By Waleed Aly; The Age News

Opinion

00:07

Friday ,12 July 2013

Mursi: now a symbol of democratic failure

Suppose Egypt held free and fair presidential elections tomorrow. Suppose Mohammed Mursi was free to contest, and suppose he won. What then? Would the millions of protesters who urged the military to depose him be suddenly converted? And if not, what would we make of their cries, knowing as we would that despite their impressive numbers, they represent an electoral minority?

The fact is that if such an election were held tomorrow, it would take someone very brave, or very partisan, to guarantee Mursi would lose. And yet the military holds him under arrest, ostensibly on behalf of the people.

There's no doubting the popular impetus for this but let's not pretend this is anything other than a military coup. The millions of Egyptians cheering the military's action don't change that. There's a difference between something that is popular and something that is democratic. And democratic change doesn't occur pre-emptively with the help of tanks.

It's important to be clear on this point because for decades the great fear of Middle Eastern democracy has been that it would deliver an Islamist government that would then proceed to dismantle that very same democracy. "One man, one vote, one time," goes the saying. But the rich irony is that so much of the region's recent history points in the opposite direction, where a secular military has attempted (sometimes successfully) to subvert Islamist democracy. Think Turkey. Or Algeria. Now, Egypt.

The problem with this line of thinking has always been that it plays to Islamism's strongest, and most dangerous, suit. It deprives Islamists of all democratic hope and positions them as liberators against an authoritarian regime. Islamist politics always works best in opposition, when it can talk the language of resistance and not be held to the test of delivering on its ideals.

Egypt's Muslim Brotherhood can now talk that language once more. Its take-home message now seems to be that the entire system of democratic governance is stacked against it. Even when it wins, it loses. As the Algerian experience shows, that is hugely dangerous. In that case, the military dissolved parliament and annulled elections once the Islamist party looked set to win. The result was a decade-long Islamist insurgency that took about 150,000 lives.

Now consider the Brotherhood's next move. Already it has decried "the repressive practices of the police state" and declared it will "refuse to participate in any action with power usurpers". It can't see its way to being involved in the political transition because it rejects the very fact of its existence. Maybe it will change its mind but what if it doesn't? Does anyone seriously expect it will give up on its pursuit of power after more than 80 years of trying and only one year of authority? More likely it will continue its involvement in politics by other, less democratic or conventional means.

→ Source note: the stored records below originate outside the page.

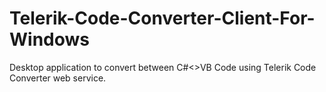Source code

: # Telerik-Code-Converter-Client-For-Windows
Desktop application to convert between C#&lt;>VB Code using Telerik Code Converter web service.
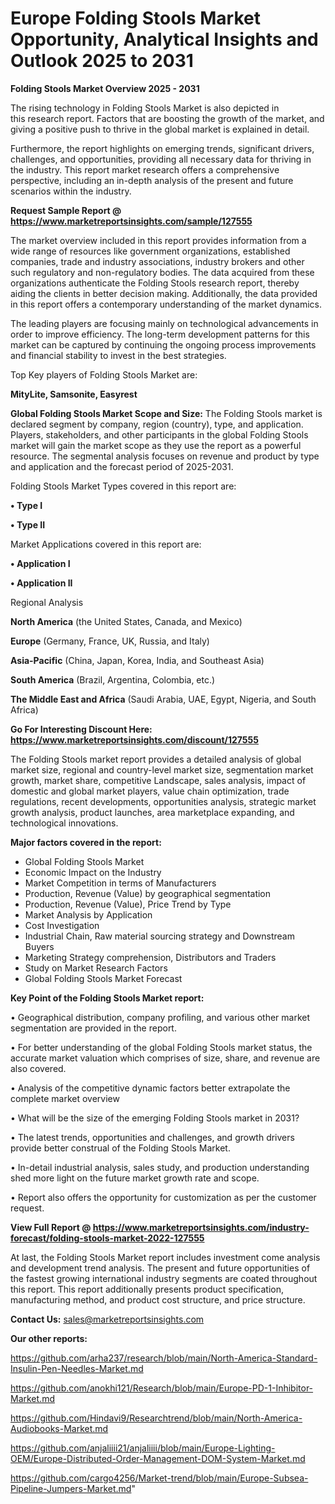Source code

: # Europe Folding Stools Market Opportunity, Analytical Insights and Outlook 2025 to 2031

<Strong> Folding Stools Market Overview 2025 - 2031</strong>

The rising technology in Folding Stools Market is also depicted in this research report. Factors that are boosting the growth of the market, and giving a positive push to thrive in the global market is explained in detail.

Furthermore, the report highlights on emerging trends, significant drivers, challenges, and opportunities, providing all necessary data for thriving in the industry. This report market research offers a comprehensive perspective, including an in-depth analysis of the present and future scenarios within the industry.

<strong>Request Sample Report @ <a href=https://www.marketreportsinsights.com/sample/127555>https://www.marketreportsinsights.com/sample/127555</a></strong>

The market overview included in this report provides information from a wide range of resources like government organizations, established companies, trade and industry associations, industry brokers and other such regulatory and non-regulatory bodies. The data acquired from these organizations authenticate the Folding Stools research report, thereby aiding the clients in better decision making. Additionally, the data provided in this report offers a contemporary understanding of the market dynamics.

The leading players are focusing mainly on technological advancements in order to improve efficiency. The long-term development patterns for this market can be captured by continuing the ongoing process improvements and financial stability to invest in the best strategies.

Top Key players of Folding Stools Market are:

<strong>MityLite, Samsonite, Easyrest</strong>

<strong><b>Global Folding Stools Market Scope and Size:</b></strong>
The Folding Stools market is declared segment by company, region (country), type, and application. Players, stakeholders, and other participants in the global Folding Stools market will gain the market scope as they use the report as a powerful resource. The segmental analysis focuses on revenue and product by type and application and the forecast period of 2025-2031.

Folding Stools Market Types covered in this report are:

<strong>• Type I

• Type II</strong>

Market Applications covered in this report are:

<strong>• Application I

• Application II</strong> 

Regional Analysis

<strong>North America</strong> (the United States, Canada, and Mexico)

<strong>Europe</strong> (Germany, France, UK, Russia, and Italy)

<strong>Asia-Pacific</strong> (China, Japan, Korea, India, and Southeast Asia)

<strong>South America</strong> (Brazil, Argentina, Colombia, etc.)

<strong>The Middle East and Africa</strong> (Saudi Arabia, UAE, Egypt, Nigeria, and South Africa)

<strong>Go For Interesting Discount Here: <a href=https://www.marketreportsinsights.com/discount/127555>https://www.marketreportsinsights.com/discount/127555</a></strong>

The Folding Stools market report provides a detailed analysis of global market size, regional and country-level market size, segmentation market growth, market share, competitive Landscape, sales analysis, impact of domestic and global market players, value chain optimization, trade regulations, recent developments, opportunities analysis, strategic market growth analysis, product launches, area marketplace expanding, and technological innovations.

<strong><b>Major factors covered in the report:</b></strong>
<ul>
  <li>Global Folding Stools Market </li>
  <li>Economic Impact on the Industry</li>
  <li>Market Competition in terms of Manufacturers</li>
  <li>Production, Revenue (Value) by geographical segmentation</li>
  <li>Production, Revenue (Value), Price Trend by Type</li>
  <li>Market Analysis by Application</li>
  <li>Cost Investigation</li>
  <li>Industrial Chain, Raw material sourcing strategy and Downstream Buyers</li>
  <li>Marketing Strategy comprehension, Distributors and Traders</li>
  <li>Study on Market Research Factors</li>
  <li>Global Folding Stools Market Forecast</li>
</ul>

<strong><b>Key Point of the Folding Stools Market report:</b></strong>

• Geographical distribution, company profiling, and various other market segmentation are provided in the report.

• For better understanding of the global Folding Stools market status, the accurate market valuation which comprises of size, share, and revenue are also covered.

• Analysis of the competitive dynamic factors better extrapolate the complete market overview

• What will be the size of the emerging Folding Stools market in 2031?

• The latest trends, opportunities and challenges, and growth drivers provide better construal of the Folding Stools Market.

• In-detail industrial analysis, sales study, and production understanding shed more light on the future market growth rate and scope.

• Report also offers the opportunity for customization as per the customer request.

<strong><b>View Full Report @ <a href=https://www.marketreportsinsights.com/industry-forecast/folding-stools-market-2022-127555>https://www.marketreportsinsights.com/industry-forecast/folding-stools-market-2022-127555</a></b></strong>


At last, the Folding Stools Market report includes investment come analysis and development trend analysis. The present and future opportunities of the fastest growing international industry segments are coated throughout this report. This report additionally presents product specification, manufacturing method, and product cost structure, and price structure.

<strong>Contact Us:</strong>
sales@marketreportsinsights.com

<strong>Our other reports:</strong>

<a href=https://github.com/arha237/research/blob/main/North-America-Standard-Insulin-Pen-Needles-Market.md>https://github.com/arha237/research/blob/main/North-America-Standard-Insulin-Pen-Needles-Market.md</a>

<a href=https://github.com/anokhi121/Research/blob/main/Europe-PD-1-Inhibitor-Market.md>https://github.com/anokhi121/Research/blob/main/Europe-PD-1-Inhibitor-Market.md</a>

<a href=https://github.com/Hindavi9/Researchtrend/blob/main/North-America-Audiobooks-Market.md>https://github.com/Hindavi9/Researchtrend/blob/main/North-America-Audiobooks-Market.md</a>

<a href=https://github.com/anjaliiii21/anjaliiii/blob/main/Europe-Lighting-OEM/Europe-Distributed-Order-Management-DOM-System-Market.md>https://github.com/anjaliiii21/anjaliiii/blob/main/Europe-Lighting-OEM/Europe-Distributed-Order-Management-DOM-System-Market.md</a>

<a href=https://github.com/cargo4256/Market-trend/blob/main/Europe-Subsea-Pipeline-Jumpers-Market.md>https://github.com/cargo4256/Market-trend/blob/main/Europe-Subsea-Pipeline-Jumpers-Market.md</a>"
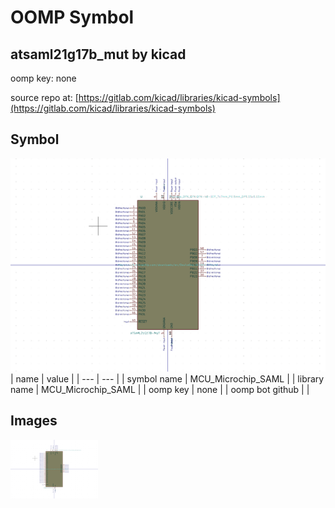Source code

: # OOMP Symbol  
## atsaml21g17b_mut  by kicad  
  
oomp key: none  
  
source repo at: [https://gitlab.com/kicad/libraries/kicad-symbols](https://gitlab.com/kicad/libraries/kicad-symbols)  
## Symbol  
  
[![working.png](working_600.png)](working.png)  
| name | value | 
| --- | --- | 
| symbol name | MCU_Microchip_SAML | 
| library name | MCU_Microchip_SAML | 
| oomp key | none | 
| oomp bot github |  | 
## Images  
  
[![working.png](working_140.png)](working.png)  
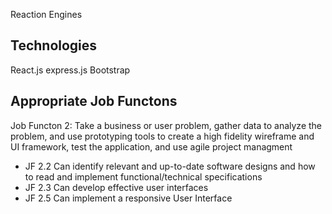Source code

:Reaction Engines



## Technologies
React.js
express.js
Bootstrap


## Appropriate Job Functons
Job Functon 2: Take a business or user problem, gather data to analyze the problem, and use prototyping tools to create a high fidelity wireframe and UI framework, test the application, and use agile project managment
- JF 2.2 Can identify relevant and up-to-date software designs and how to read and implement functional/technical specifications
- JF 2.3 Can develop effective user interfaces
- JF 2.5 Can implement a responsive User Interface				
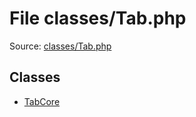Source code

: File classes/Tab.php
=========

Source: [classes/Tab.php](https://github.com/PrestaShop/PrestaShop/blob/1.5.2.0/classes/Tab.php)


Classes
-------

* [TabCore](class.TabCore.md)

The fall of Hosni Mubarak was such a monumental moment in the region's history because it sent two colossal messages. First, that autocrats could be removed by the mobilisation of ordinary people without resorting to the revolutionary violence Islamist movements often declared necessary. Second, that if Islamists wanted political influence, they could have it by buying into the democratic process. In a stroke it seemed militant Islamism had run its course, having achieved no revolutionary change in its decades of carnage and having been left behind by the democratic impulse of the masses.

As much could be seen in al-Qaeda's limp reaction to the uprisings. It was compelled to celebrate the fall of these dictators but could claim none of the credit. But in the past week, both these messages have been undermined.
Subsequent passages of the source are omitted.